■ **Work instruction**: Every line in the entries that holds "shape" should be identified and copied.

■ **Entries taken from a collection**:
%%
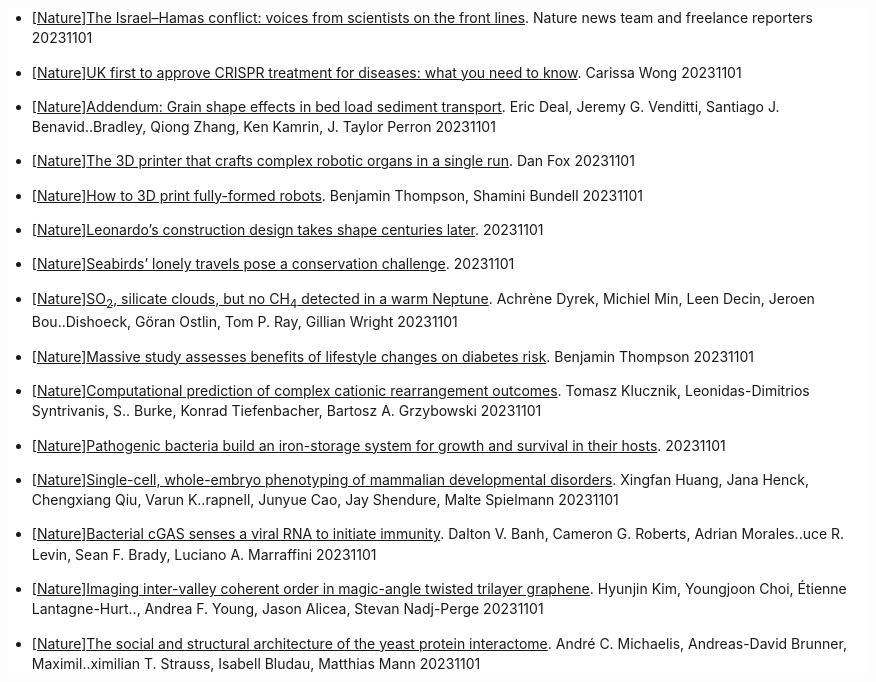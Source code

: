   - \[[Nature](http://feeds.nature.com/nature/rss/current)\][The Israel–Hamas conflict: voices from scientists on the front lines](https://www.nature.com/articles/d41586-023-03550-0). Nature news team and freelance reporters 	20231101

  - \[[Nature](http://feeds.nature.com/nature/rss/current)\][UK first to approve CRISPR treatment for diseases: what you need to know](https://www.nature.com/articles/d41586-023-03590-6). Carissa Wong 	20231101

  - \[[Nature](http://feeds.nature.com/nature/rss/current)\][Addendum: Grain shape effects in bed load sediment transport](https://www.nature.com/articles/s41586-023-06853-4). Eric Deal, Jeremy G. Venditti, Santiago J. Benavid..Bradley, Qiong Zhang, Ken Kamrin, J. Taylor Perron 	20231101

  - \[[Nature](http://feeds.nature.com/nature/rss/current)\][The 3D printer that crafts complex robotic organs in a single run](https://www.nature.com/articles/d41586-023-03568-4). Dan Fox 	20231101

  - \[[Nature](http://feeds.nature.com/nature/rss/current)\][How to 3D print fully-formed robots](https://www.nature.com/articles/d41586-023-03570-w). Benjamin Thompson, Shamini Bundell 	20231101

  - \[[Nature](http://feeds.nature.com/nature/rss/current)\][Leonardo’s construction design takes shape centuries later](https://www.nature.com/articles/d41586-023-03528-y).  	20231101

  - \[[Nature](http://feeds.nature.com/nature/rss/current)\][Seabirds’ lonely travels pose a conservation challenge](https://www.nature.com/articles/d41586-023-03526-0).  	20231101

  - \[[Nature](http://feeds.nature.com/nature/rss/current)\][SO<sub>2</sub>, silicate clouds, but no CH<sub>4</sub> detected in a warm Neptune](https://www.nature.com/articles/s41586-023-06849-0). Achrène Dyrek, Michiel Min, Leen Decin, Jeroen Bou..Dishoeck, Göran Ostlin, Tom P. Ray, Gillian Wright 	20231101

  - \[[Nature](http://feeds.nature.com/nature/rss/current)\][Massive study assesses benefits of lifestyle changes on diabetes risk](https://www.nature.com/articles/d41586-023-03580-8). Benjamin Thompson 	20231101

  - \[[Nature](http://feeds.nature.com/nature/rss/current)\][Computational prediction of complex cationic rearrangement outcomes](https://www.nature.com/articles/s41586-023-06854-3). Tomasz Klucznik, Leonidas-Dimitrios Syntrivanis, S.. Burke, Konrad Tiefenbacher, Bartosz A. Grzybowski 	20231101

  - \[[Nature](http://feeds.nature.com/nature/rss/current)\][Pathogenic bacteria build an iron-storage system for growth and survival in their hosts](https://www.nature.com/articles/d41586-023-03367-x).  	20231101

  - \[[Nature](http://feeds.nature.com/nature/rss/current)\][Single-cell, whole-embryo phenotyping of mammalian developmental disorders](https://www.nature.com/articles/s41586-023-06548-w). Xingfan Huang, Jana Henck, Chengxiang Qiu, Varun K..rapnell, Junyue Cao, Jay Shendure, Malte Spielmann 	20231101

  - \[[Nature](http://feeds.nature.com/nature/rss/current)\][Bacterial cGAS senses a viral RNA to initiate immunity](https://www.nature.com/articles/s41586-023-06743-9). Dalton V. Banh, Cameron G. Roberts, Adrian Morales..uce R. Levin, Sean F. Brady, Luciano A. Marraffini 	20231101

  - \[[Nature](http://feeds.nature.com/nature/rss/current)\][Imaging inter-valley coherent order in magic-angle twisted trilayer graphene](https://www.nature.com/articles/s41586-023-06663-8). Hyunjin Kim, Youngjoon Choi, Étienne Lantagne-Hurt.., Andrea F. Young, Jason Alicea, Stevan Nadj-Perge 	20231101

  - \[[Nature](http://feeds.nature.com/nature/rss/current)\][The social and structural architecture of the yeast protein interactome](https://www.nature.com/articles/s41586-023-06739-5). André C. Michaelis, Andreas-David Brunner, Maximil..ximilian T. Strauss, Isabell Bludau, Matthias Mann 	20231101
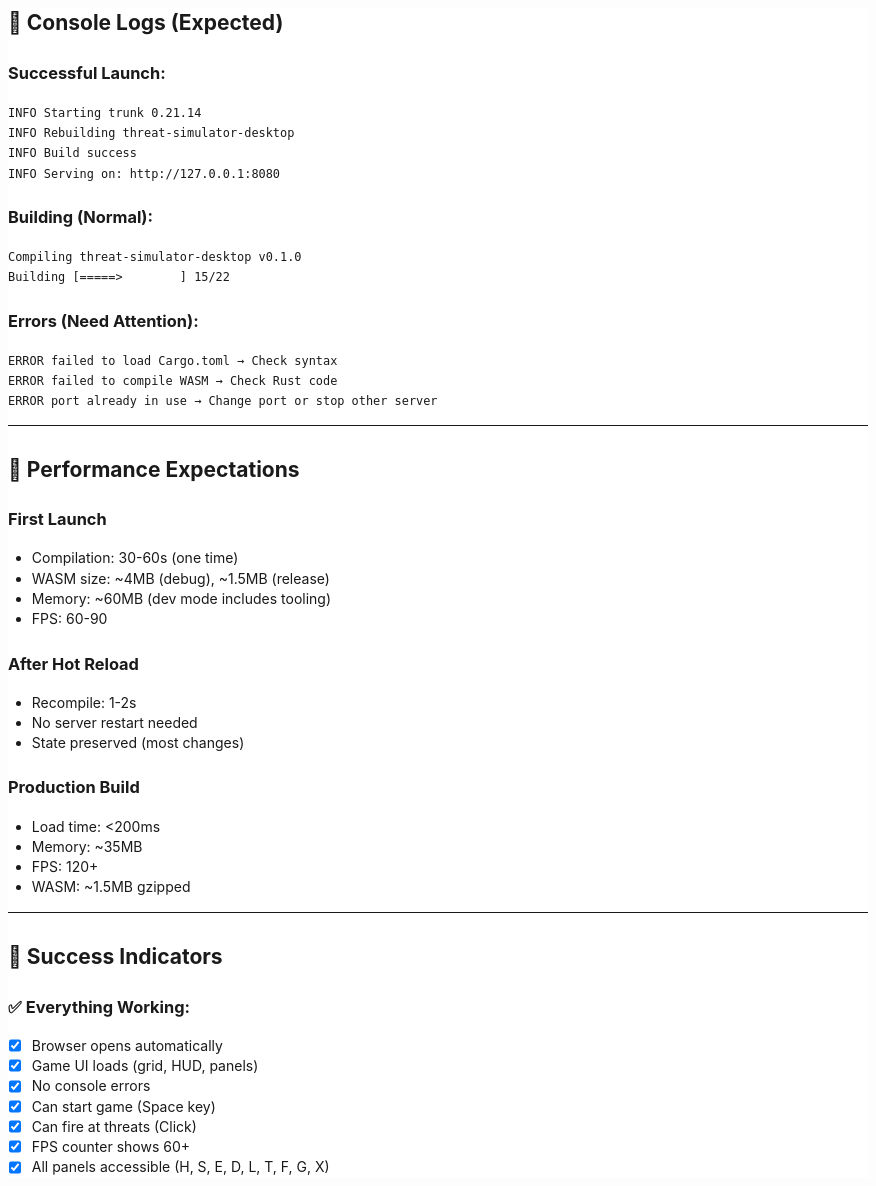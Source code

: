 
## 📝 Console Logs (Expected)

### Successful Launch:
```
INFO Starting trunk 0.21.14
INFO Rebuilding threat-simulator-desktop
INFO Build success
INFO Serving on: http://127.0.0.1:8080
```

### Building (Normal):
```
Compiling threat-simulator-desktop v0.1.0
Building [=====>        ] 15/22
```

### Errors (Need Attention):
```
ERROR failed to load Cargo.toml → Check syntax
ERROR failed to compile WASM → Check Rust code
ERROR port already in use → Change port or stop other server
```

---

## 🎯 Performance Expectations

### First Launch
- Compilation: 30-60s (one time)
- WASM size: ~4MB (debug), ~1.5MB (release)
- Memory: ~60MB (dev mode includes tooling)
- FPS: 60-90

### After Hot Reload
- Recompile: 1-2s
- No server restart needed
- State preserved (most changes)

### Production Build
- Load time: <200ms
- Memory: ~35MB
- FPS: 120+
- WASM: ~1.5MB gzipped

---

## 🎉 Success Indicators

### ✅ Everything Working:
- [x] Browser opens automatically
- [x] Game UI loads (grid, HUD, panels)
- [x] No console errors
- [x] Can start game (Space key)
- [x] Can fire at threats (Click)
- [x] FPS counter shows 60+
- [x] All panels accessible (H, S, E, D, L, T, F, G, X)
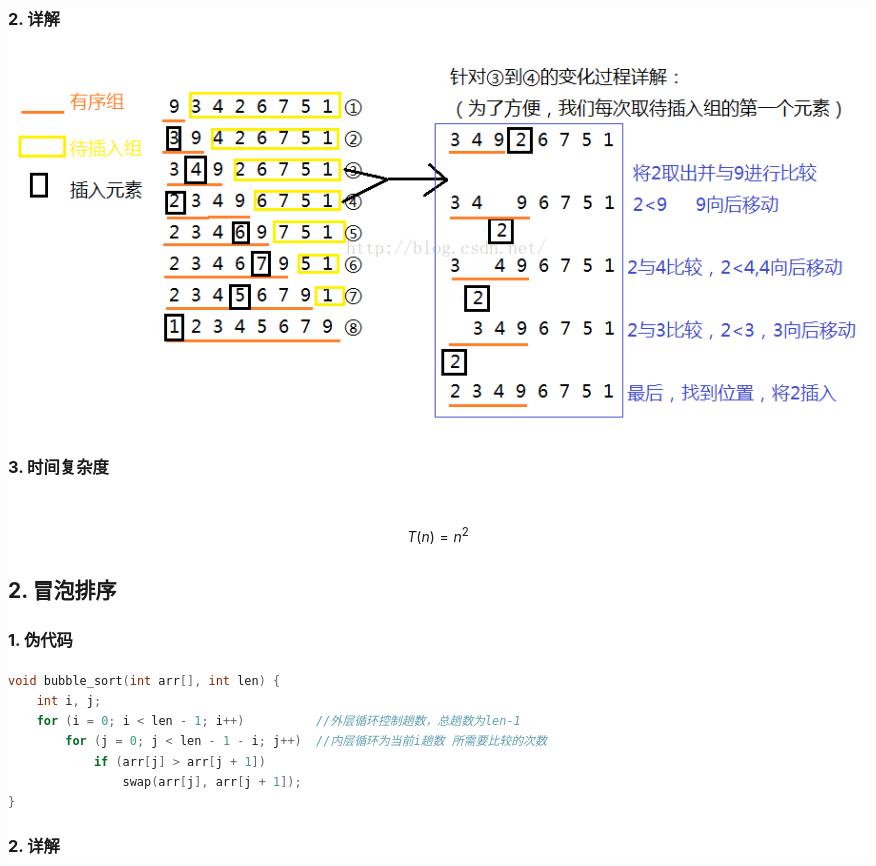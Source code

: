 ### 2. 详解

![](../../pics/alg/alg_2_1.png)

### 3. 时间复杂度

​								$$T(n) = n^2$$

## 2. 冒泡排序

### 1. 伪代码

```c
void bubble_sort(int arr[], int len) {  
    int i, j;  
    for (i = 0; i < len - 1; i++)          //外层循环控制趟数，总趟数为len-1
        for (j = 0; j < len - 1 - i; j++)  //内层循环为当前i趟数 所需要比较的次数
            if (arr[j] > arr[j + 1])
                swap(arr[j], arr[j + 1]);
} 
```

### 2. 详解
%%
■ **Solution to the exercise**:
  - \[[Nature](http://feeds.nature.com/nature/rss/current)\][Addendum: Grain shape effects in bed load sediment transport](https://www.nature.com/articles/s41586-023-06853-4). Eric Deal, Jeremy G. Venditti, Santiago J. Benavid..Bradley, Qiong Zhang, Ken Kamrin, J. Taylor Perron 	20231101
  - \[[Nature](http://feeds.nature.com/nature/rss/current)\][Leonardo’s construction design takes shape centuries later](https://www.nature.com/articles/d41586-023-03528-y).  	20231101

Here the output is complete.